WHAT YOU HAVE TO DO >>
Copy out the data word for word. The images are not part of the copy.

START DATA TO EXAMINE

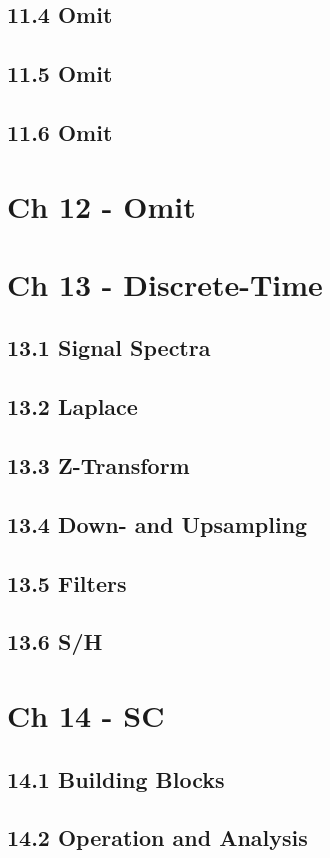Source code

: \documentclass[a4paper,twocolumn]{article}
\begin{document}
    \subsection{11.4 Omit}
    \subsection{11.5 Omit}
    \subsection{11.6 Omit}
  \section{Ch 12 - Omit}
  \section{Ch 13 - Discrete-Time}
    \subsection{13.1 Signal Spectra}
    \subsection{13.2 Laplace}
    \subsection{13.3 Z-Transform}
    \subsection{13.4 Down- and Upsampling}
    \subsection{13.5 Filters}
    \subsection{13.6 S/H}
  \section{Ch 14 - SC}
    \subsection{14.1 Building Blocks}
    \subsection{14.2 Operation and Analysis}
\end{document}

END DATA TO EXAMINE

WRITTEN RESPONSE >>
Source code

: \documentclass[a4paper,twocolumn]{article}
\begin{document}
    \subsection{11.4 Omit}
    \subsection{11.5 Omit}
    \subsection{11.6 Omit}
  \section{Ch 12 - Omit}
  \section{Ch 13 - Discrete-Time}
    \subsection{13.1 Signal Spectra}
    \subsection{13.2 Laplace}
    \subsection{13.3 Z-Transform}
    \subsection{13.4 Down- and Upsampling}
    \subsection{13.5 Filters}
    \subsection{13.6 S/H}
  \section{Ch 14 - SC}
    \subsection{14.1 Building Blocks}
    \subsection{14.2 Operation and Analysis}
\end{document}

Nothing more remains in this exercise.